We have added the following in the discussion section (lines 558-566) to expand on these implications: “In addition, the increased frequency of returns to the dark compartment may represent enhanced risk-assessment behavior triggered by the anxiogenic effects of insecticides. Thus, this trend aligns with observations of hypervigilance and repetitive risk-avoidance actions observed in anxiety disorders [80]. In this context, the dark compartment likely serves as a perceived safe zone, as heightened anxiety often leads to a preference for environments with less perceived threat [81]. While sucrose may provide a buffering effect against stress by modulating serotonergic signaling [82], metabolic stress and the oxidative damage it induces, especially when combined with insecticides, may amplify avoidance responses.”

 

7. In what ways are the results of the light/dark test regarding anxiety different from those that were observed in the mirror biting test? Furthermore, what conclusions can be drawn regarding the interaction between sucrose and insecticide with regard to anxiety and aggression?

The light/dark test primarily assesses anxiety-related behaviors, such as latency to enter and time spent in the illuminated compartment. In contrast, the mirror-biting test focuses on aggressive behaviors, which are linked to dominance or territoriality. In the light/dark test, the sucrose + insecticide group displayed heightened anxiety levels, as evidenced by reduced exploration of the illuminated area and frequent retreats to the dark compartment. These behaviors suggest a hypervigilant state driven by disrupted GABAergic signaling from insecticide exposure and oxidative stress induced by sucrose.

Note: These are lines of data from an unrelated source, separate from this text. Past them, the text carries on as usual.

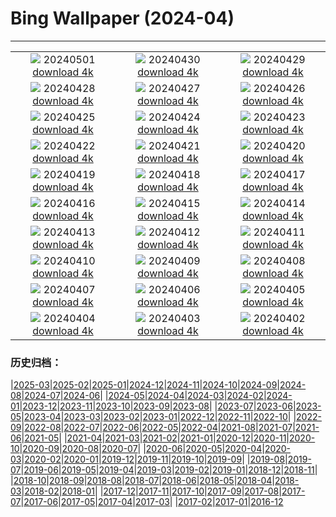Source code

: # Bing Wallpaper (2024-04)
**************
| | | |
| :----: | :----: | :----: |
| ![](https://www.bing.com/th?id=OHR.CheetahRain_EN-CA1487637998_1920x1080.jpg) 20240501 [download 4k](https://www.bing.com/th?id=OHR.CheetahRain_EN-CA1487637998_UHD.jpg) | ![](https://www.bing.com/th?id=OHR.TulouFujian_EN-CA1163338390_1920x1080.jpg) 20240430 [download 4k](https://www.bing.com/th?id=OHR.TulouFujian_EN-CA1163338390_UHD.jpg) | ![](https://www.bing.com/th?id=OHR.GuadalupeTexas_EN-CA8167364190_1920x1080.jpg) 20240429 [download 4k](https://www.bing.com/th?id=OHR.GuadalupeTexas_EN-CA8167364190_UHD.jpg) |
| ![](https://www.bing.com/th?id=OHR.LeucisticHummingbird_EN-CA9003598564_1920x1080.jpg) 20240428 [download 4k](https://www.bing.com/th?id=OHR.LeucisticHummingbird_EN-CA9003598564_UHD.jpg) | ![](https://www.bing.com/th?id=OHR.ValDiFunes_EN-CA4828083931_1920x1080.jpg) 20240427 [download 4k](https://www.bing.com/th?id=OHR.ValDiFunes_EN-CA4828083931_UHD.jpg) | ![](https://www.bing.com/th?id=OHR.PenguinDirections_EN-CA6223375339_1920x1080.jpg) 20240426 [download 4k](https://www.bing.com/th?id=OHR.PenguinDirections_EN-CA6223375339_UHD.jpg) |
| ![](https://www.bing.com/th?id=OHR.TrilliumOntario_EN-CA6497010654_1920x1080.jpg) 20240425 [download 4k](https://www.bing.com/th?id=OHR.TrilliumOntario_EN-CA6497010654_UHD.jpg) | ![](https://www.bing.com/th?id=OHR.TrinityDublin_EN-CA0477262723_1920x1080.jpg) 20240424 [download 4k](https://www.bing.com/th?id=OHR.TrinityDublin_EN-CA0477262723_UHD.jpg) | ![](https://www.bing.com/th?id=OHR.EarthDayTurtle_EN-CA2152023096_1920x1080.jpg) 20240423 [download 4k](https://www.bing.com/th?id=OHR.EarthDayTurtle_EN-CA2152023096_UHD.jpg) |
| ![](https://www.bing.com/th?id=OHR.CadesCove_EN-CA1410633031_1920x1080.jpg) 20240422 [download 4k](https://www.bing.com/th?id=OHR.CadesCove_EN-CA1410633031_UHD.jpg) | ![](https://www.bing.com/th?id=OHR.YellowstoneGeyser_EN-CA9905041975_1920x1080.jpg) 20240421 [download 4k](https://www.bing.com/th?id=OHR.YellowstoneGeyser_EN-CA9905041975_UHD.jpg) | ![](https://www.bing.com/th?id=OHR.OrkneyStones_EN-CA6136487173_1920x1080.jpg) 20240420 [download 4k](https://www.bing.com/th?id=OHR.OrkneyStones_EN-CA6136487173_UHD.jpg) |
| ![](https://www.bing.com/th?id=OHR.AvilaSpain_EN-CA7098844997_1920x1080.jpg) 20240419 [download 4k](https://www.bing.com/th?id=OHR.AvilaSpain_EN-CA7098844997_UHD.jpg) | ![](https://www.bing.com/th?id=OHR.SpringCub_EN-CA6557081564_1920x1080.jpg) 20240418 [download 4k](https://www.bing.com/th?id=OHR.SpringCub_EN-CA6557081564_UHD.jpg) | ![](https://www.bing.com/th?id=OHR.UnionSquareNYC_EN-CA5985691917_1920x1080.jpg) 20240417 [download 4k](https://www.bing.com/th?id=OHR.UnionSquareNYC_EN-CA5985691917_UHD.jpg) |
| ![](https://www.bing.com/th?id=OHR.RedBallBelgium_EN-CA5507673869_1920x1080.jpg) 20240416 [download 4k](https://www.bing.com/th?id=OHR.RedBallBelgium_EN-CA5507673869_UHD.jpg) | ![](https://www.bing.com/th?id=OHR.BowlingBallCali_EN-CA4907440607_1920x1080.jpg) 20240415 [download 4k](https://www.bing.com/th?id=OHR.BowlingBallCali_EN-CA4907440607_UHD.jpg) | ![](https://www.bing.com/th?id=OHR.SakuraDaysJapanFair_EN-CA3687472576_1920x1080.jpg) 20240414 [download 4k](https://www.bing.com/th?id=OHR.SakuraDaysJapanFair_EN-CA3687472576_UHD.jpg) |
| ![](https://www.bing.com/th?id=OHR.SunsetArchesNP_EN-CA3137398130_1920x1080.jpg) 20240413 [download 4k](https://www.bing.com/th?id=OHR.SunsetArchesNP_EN-CA3137398130_UHD.jpg) | ![](https://www.bing.com/th?id=OHR.DragonWaterfall_EN-CA2526860272_1920x1080.jpg) 20240412 [download 4k](https://www.bing.com/th?id=OHR.DragonWaterfall_EN-CA2526860272_UHD.jpg) | ![](https://www.bing.com/th?id=OHR.OwlSiblings_EN-CA1132160372_1920x1080.jpg) 20240411 [download 4k](https://www.bing.com/th?id=OHR.OwlSiblings_EN-CA1132160372_UHD.jpg) |
| ![](https://www.bing.com/th?id=OHR.WhistlerWSSF_EN-CA2290953999_1920x1080.jpg) 20240410 [download 4k](https://www.bing.com/th?id=OHR.WhistlerWSSF_EN-CA2290953999_UHD.jpg) | ![](https://www.bing.com/th?id=OHR.SolarEclipseOregon_EN-CA9605067136_1920x1080.jpg) 20240409 [download 4k](https://www.bing.com/th?id=OHR.SolarEclipseOregon_EN-CA9605067136_UHD.jpg) | ![](https://www.bing.com/th?id=OHR.BeaverDenali_EN-CA6851108390_1920x1080.jpg) 20240408 [download 4k](https://www.bing.com/th?id=OHR.BeaverDenali_EN-CA6851108390_UHD.jpg) |
| ![](https://www.bing.com/th?id=OHR.JapanHimeji_EN-CA9913265473_1920x1080.jpg) 20240407 [download 4k](https://www.bing.com/th?id=OHR.JapanHimeji_EN-CA9913265473_UHD.jpg) | ![](https://www.bing.com/th?id=OHR.BahamasSpace_EN-CA5271585501_1920x1080.jpg) 20240406 [download 4k](https://www.bing.com/th?id=OHR.BahamasSpace_EN-CA5271585501_UHD.jpg) | ![](https://www.bing.com/th?id=OHR.AntelopeBotswana_EN-CA1764175316_1920x1080.jpg) 20240405 [download 4k](https://www.bing.com/th?id=OHR.AntelopeBotswana_EN-CA1764175316_UHD.jpg) |
| ![](https://www.bing.com/th?id=OHR.PacificRimNationalPark_EN-CA1275623465_1920x1080.jpg) 20240404 [download 4k](https://www.bing.com/th?id=OHR.PacificRimNationalPark_EN-CA1275623465_UHD.jpg) | ![](https://www.bing.com/th?id=OHR.JutlandSpring_EN-CA0874464539_1920x1080.jpg) 20240403 [download 4k](https://www.bing.com/th?id=OHR.JutlandSpring_EN-CA0874464539_UHD.jpg) | ![](https://www.bing.com/th?id=OHR.PalazzoFarnese_EN-CA0548986466_1920x1080.jpg) 20240402 [download 4k](https://www.bing.com/th?id=OHR.PalazzoFarnese_EN-CA0548986466_UHD.jpg) |

### 历史归档：

|[2025-03](2025-03/2025-03.md)|[2025-02](2025-02/2025-02.md)|[2025-01](2025-01/2025-01.md)|[2024-12](2024-12/2024-12.md)|[2024-11](2024-11/2024-11.md)|[2024-10](2024-10/2024-10.md)|[2024-09](2024-09/2024-09.md)|[2024-08](2024-08/2024-08.md)|[2024-07](2024-07/2024-07.md)|[2024-06](2024-06/2024-06.md)|
|[2024-05](2024-05/2024-05.md)|[2024-04](2024-04/2024-04.md)|[2024-03](2024-03/2024-03.md)|[2024-02](2024-02/2024-02.md)|[2024-01](2024-01/2024-01.md)|[2023-12](2023-12/2023-12.md)|[2023-11](2023-11/2023-11.md)|[2023-10](2023-10/2023-10.md)|[2023-09](2023-09/2023-09.md)|[2023-08](2023-08/2023-08.md)|
|[2023-07](2023-07/2023-07.md)|[2023-06](2023-06/2023-06.md)|[2023-05](2023-05/2023-05.md)|[2023-04](2023-04/2023-04.md)|[2023-03](2023-03/2023-03.md)|[2023-02](2023-02/2023-02.md)|[2023-01](2023-01/2023-01.md)|[2022-12](2022-12/2022-12.md)|[2022-11](2022-11/2022-11.md)|[2022-10](2022-10/2022-10.md)|
|[2022-09](2022-09/2022-09.md)|[2022-08](2022-08/2022-08.md)|[2022-07](2022-07/2022-07.md)|[2022-06](2022-06/2022-06.md)|[2022-05](2022-05/2022-05.md)|[2022-04](2022-04/2022-04.md)|[2021-08](2021-08/2021-08.md)|[2021-07](2021-07/2021-07.md)|[2021-06](2021-06/2021-06.md)|[2021-05](2021-05/2021-05.md)|
|[2021-04](2021-04/2021-04.md)|[2021-03](2021-03/2021-03.md)|[2021-02](2021-02/2021-02.md)|[2021-01](2021-01/2021-01.md)|[2020-12](2020-12/2020-12.md)|[2020-11](2020-11/2020-11.md)|[2020-10](2020-10/2020-10.md)|[2020-09](2020-09/2020-09.md)|[2020-08](2020-08/2020-08.md)|[2020-07](2020-07/2020-07.md)|
|[2020-06](2020-06/2020-06.md)|[2020-05](2020-05/2020-05.md)|[2020-04](2020-04/2020-04.md)|[2020-03](2020-03/2020-03.md)|[2020-02](2020-02/2020-02.md)|[2020-01](2020-01/2020-01.md)|[2019-12](2019-12/2019-12.md)|[2019-11](2019-11/2019-11.md)|[2019-10](2019-10/2019-10.md)|[2019-09](2019-09/2019-09.md)|
|[2019-08](2019-08/2019-08.md)|[2019-07](2019-07/2019-07.md)|[2019-06](2019-06/2019-06.md)|[2019-05](2019-05/2019-05.md)|[2019-04](2019-04/2019-04.md)|[2019-03](2019-03/2019-03.md)|[2019-02](2019-02/2019-02.md)|[2019-01](2019-01/2019-01.md)|[2018-12](2018-12/2018-12.md)|[2018-11](2018-11/2018-11.md)|
|[2018-10](2018-10/2018-10.md)|[2018-09](2018-09/2018-09.md)|[2018-08](2018-08/2018-08.md)|[2018-07](2018-07/2018-07.md)|[2018-06](2018-06/2018-06.md)|[2018-05](2018-05/2018-05.md)|[2018-04](2018-04/2018-04.md)|[2018-03](2018-03/2018-03.md)|[2018-02](2018-02/2018-02.md)|[2018-01](2018-01/2018-01.md)|
|[2017-12](2017-12/2017-12.md)|[2017-11](2017-11/2017-11.md)|[2017-10](2017-10/2017-10.md)|[2017-09](2017-09/2017-09.md)|[2017-08](2017-08/2017-08.md)|[2017-07](2017-07/2017-07.md)|[2017-06](2017-06/2017-06.md)|[2017-05](2017-05/2017-05.md)|[2017-04](2017-04/2017-04.md)|[2017-03](2017-03/2017-03.md)|
|[2017-02](2017-02/2017-02.md)|[2017-01](2017-01/2017-01.md)|[2016-12](2016-12/2016-12.md)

In the mirror-biting test, however, the same group showed significantly reduced aggression compared to the sucrose only or insecticide only groups. This suggests that the heightened anxiety from the combined sucrose and insecticide exposure may suppress aggression, as persistent anxiety often inhibits circuits in the hypothalamus and amygdala that regulate aggressive behaviors. This pattern aligns with findings that hyperglycemia and insecticide induced neurotoxicity disrupt mesocorticolimbic systems critical for aggression modulation.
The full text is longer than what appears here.